Coerente em um sentido negativo, a direção toma exatamente o mesmo rumo: são vários os acertos, mas é também enorme a "gordura". Clara se alongando, ação de um traficante, exercícios na praia, alimentando os gatos... tantos momentos dispensáveis (em especial, mas não apenas, no final) que fizeram com que o filme tenha uma duração bem maior que o necessário. Era possível retirar, sem exagero, meia hora. O diretor Kléber Mendonça Filho, do ponto de vista holístico, chega quase à excelência - prova da sua qualidade é a belíssima elipse da primeira parte. Ser excelente também envolve o "feijão com arroz", logo, diálogos de montagem pingue-pongue são plausíveis. Há um exagero desconfortável na exposição da intimidade, que alcança o limite do aceitável. Muita nudez, sexo explícito, genitálias expostas (inclusive pênis ereto, e mais de um), orgia, a limpeza de um bebê para trocar a fralda... chega a ser até cansativo e soa como sensacionalismo para chocar e surpreender o espectador. Não soa como realismo porque a montagem com um grande número de cortes, em tese, afasta tal raciocínio. Em tese, tudo isso está lá para soar natural, dentro da atmosfera diegética e do cotidiano da protagonista, alterado com a briga com a construtora. Mendonça Filho também insere planos despropositados, como panorâmicas sem sentido, zoom in desconexo do momento, vários planos de fechamento de porta (de semântica nula na fita), pesadelos eventualmente ininteligíveis... o trabalho só não fica prejudicado porque as cenas mais dinâmicas compensam os momentos falhos, especialmente no ápice do drama. A tentativa de suspense merece ser ignorada - exceto em relação ao desfecho, que, reitera-se, é fenomenal.

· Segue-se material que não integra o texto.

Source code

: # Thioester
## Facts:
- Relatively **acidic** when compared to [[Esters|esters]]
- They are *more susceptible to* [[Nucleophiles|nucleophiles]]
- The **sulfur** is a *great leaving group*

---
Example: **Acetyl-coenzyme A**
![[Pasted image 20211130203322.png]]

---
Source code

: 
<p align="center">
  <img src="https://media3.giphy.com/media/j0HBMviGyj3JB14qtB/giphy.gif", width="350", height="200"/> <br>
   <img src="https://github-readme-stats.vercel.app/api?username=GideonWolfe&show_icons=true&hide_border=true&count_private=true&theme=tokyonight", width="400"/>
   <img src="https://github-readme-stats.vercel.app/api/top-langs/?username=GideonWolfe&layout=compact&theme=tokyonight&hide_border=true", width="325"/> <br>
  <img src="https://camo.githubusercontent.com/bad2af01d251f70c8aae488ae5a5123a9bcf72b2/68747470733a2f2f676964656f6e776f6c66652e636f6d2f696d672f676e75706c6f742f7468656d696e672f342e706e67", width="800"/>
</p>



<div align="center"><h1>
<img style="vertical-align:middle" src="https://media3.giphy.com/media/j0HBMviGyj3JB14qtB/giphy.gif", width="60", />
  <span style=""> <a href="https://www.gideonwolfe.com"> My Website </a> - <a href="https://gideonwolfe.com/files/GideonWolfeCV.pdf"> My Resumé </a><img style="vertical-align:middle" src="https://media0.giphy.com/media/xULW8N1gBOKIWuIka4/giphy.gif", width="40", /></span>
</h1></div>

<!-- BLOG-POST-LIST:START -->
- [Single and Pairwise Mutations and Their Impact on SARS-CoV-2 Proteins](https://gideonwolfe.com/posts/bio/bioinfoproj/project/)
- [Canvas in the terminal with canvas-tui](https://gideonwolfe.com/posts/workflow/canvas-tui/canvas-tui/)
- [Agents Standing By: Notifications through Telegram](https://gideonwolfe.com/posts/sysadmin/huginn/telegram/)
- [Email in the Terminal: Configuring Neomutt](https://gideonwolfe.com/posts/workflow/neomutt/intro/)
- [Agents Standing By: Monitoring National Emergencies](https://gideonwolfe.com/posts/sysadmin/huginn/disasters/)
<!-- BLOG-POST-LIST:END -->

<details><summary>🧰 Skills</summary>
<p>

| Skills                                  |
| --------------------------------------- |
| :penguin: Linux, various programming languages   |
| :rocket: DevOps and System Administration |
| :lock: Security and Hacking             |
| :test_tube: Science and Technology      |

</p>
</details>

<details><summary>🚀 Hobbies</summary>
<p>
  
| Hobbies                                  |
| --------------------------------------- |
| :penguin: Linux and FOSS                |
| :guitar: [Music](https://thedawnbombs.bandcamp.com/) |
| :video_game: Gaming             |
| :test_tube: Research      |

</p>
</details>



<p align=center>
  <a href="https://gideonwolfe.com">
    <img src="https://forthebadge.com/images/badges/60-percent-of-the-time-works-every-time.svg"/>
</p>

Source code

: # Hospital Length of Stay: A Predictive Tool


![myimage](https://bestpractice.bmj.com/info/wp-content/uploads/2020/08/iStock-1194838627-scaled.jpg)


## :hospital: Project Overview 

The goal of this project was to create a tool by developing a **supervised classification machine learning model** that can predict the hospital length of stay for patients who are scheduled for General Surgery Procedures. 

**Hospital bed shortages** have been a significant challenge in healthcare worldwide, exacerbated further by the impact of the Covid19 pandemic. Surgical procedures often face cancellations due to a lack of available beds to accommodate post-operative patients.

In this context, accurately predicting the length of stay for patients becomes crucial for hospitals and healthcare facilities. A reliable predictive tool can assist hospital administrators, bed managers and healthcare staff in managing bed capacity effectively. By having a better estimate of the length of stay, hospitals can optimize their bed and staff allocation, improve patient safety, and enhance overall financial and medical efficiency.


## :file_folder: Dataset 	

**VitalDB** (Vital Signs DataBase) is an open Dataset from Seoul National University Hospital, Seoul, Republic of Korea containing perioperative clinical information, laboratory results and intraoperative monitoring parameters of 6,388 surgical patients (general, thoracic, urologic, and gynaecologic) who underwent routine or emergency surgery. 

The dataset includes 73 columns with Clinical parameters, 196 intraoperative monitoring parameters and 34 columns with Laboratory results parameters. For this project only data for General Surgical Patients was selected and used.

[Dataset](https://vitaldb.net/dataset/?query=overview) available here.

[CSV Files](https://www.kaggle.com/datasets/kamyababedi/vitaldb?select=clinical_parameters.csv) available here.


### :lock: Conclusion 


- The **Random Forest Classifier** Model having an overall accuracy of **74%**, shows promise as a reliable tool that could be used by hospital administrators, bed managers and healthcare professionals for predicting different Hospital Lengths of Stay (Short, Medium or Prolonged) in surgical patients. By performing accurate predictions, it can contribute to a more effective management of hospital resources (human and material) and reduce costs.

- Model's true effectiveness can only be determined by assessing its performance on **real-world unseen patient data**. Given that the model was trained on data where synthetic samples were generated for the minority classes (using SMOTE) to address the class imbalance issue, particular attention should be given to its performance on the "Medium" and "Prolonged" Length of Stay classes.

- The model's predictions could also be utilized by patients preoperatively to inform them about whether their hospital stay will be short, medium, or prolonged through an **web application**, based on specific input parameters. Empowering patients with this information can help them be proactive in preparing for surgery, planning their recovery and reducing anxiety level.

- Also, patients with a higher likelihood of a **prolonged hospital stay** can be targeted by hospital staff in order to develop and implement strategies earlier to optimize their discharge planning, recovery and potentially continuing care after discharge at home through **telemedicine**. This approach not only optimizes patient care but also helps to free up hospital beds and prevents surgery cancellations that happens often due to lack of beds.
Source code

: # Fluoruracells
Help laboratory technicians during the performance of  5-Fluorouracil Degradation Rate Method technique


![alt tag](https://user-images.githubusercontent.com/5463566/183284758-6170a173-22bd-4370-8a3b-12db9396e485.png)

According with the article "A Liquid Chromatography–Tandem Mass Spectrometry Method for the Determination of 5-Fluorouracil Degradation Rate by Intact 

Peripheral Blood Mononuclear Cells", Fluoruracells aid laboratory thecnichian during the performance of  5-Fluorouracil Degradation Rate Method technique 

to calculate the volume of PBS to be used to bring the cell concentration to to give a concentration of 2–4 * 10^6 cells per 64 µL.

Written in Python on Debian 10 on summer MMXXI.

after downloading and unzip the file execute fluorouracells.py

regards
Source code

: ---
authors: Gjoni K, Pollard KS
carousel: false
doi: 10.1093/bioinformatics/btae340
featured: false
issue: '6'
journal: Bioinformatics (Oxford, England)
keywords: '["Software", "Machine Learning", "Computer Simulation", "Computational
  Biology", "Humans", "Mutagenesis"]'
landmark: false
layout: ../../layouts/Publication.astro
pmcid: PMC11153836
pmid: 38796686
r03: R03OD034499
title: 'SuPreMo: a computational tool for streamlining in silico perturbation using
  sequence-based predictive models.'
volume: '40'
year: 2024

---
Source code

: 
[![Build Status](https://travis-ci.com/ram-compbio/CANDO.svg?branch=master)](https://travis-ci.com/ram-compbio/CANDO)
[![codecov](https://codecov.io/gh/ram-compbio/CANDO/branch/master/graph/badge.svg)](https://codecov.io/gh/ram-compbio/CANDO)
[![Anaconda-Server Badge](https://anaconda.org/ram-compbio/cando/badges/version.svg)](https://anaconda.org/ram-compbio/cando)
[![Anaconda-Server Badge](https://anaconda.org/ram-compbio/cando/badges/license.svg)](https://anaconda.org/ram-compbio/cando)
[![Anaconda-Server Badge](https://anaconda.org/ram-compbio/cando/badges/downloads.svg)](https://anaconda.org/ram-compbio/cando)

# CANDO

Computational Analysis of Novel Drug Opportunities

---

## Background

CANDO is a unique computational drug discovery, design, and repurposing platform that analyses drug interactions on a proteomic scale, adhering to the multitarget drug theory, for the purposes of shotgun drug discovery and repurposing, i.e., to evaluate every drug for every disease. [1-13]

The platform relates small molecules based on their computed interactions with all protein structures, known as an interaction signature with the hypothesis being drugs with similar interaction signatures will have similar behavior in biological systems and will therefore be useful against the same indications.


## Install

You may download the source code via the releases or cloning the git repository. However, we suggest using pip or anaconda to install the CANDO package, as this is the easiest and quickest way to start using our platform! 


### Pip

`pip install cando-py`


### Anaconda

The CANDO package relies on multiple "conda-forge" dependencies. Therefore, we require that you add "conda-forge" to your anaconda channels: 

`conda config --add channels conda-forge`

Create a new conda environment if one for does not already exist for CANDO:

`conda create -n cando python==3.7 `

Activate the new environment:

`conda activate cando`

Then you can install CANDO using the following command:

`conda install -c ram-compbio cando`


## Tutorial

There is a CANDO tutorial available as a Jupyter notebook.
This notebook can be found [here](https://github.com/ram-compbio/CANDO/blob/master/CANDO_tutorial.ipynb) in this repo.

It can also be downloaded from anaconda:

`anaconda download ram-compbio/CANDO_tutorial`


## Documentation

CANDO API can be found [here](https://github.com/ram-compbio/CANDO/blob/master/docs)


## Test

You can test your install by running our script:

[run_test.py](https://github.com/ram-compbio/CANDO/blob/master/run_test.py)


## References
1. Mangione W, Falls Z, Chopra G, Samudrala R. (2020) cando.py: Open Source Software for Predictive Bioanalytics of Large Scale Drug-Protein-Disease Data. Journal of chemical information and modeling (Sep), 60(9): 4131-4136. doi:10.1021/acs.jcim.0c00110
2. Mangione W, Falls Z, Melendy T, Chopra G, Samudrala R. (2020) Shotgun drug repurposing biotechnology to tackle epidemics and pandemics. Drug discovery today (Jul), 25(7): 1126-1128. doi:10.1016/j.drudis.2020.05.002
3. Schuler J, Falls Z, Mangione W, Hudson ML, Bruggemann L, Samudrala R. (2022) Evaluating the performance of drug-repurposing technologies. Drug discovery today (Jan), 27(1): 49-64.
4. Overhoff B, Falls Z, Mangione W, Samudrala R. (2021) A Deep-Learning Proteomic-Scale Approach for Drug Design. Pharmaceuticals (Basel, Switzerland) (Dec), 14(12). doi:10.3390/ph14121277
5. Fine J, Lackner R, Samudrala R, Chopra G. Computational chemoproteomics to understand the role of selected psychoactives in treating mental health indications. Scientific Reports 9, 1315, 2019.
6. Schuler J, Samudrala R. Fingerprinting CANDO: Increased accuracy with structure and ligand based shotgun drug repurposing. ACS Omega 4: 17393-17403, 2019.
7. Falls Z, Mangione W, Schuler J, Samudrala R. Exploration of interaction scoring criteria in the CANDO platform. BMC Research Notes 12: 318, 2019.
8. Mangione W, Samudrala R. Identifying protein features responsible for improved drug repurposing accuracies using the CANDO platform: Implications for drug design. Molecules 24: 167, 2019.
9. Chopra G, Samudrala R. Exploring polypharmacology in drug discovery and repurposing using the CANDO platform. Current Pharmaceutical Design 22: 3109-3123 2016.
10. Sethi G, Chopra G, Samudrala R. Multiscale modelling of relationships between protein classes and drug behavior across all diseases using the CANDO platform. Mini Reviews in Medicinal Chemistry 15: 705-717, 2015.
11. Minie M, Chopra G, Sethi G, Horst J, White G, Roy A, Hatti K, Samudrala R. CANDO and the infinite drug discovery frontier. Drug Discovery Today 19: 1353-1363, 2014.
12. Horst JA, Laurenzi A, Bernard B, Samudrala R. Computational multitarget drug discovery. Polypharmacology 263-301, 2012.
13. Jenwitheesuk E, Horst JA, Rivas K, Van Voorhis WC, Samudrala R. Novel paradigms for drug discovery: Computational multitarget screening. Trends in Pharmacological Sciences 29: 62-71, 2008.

De todo o exposto, conclui-se que "Aquarius" é um belíssimo exemplar da sétima arte, que compreende plenamente o significado que possui na área. No mínimo, representa o ímpeto de aprimoramento do cinema nacional, historicamente tímido (para falar o mínimo). Ignorando as questões políticas, alheias ao universo cinematográfico, "Aquarius" dá azo à esperança de solidificação da arte no Brasil. Existem bons profissionais, o exemplo está dado.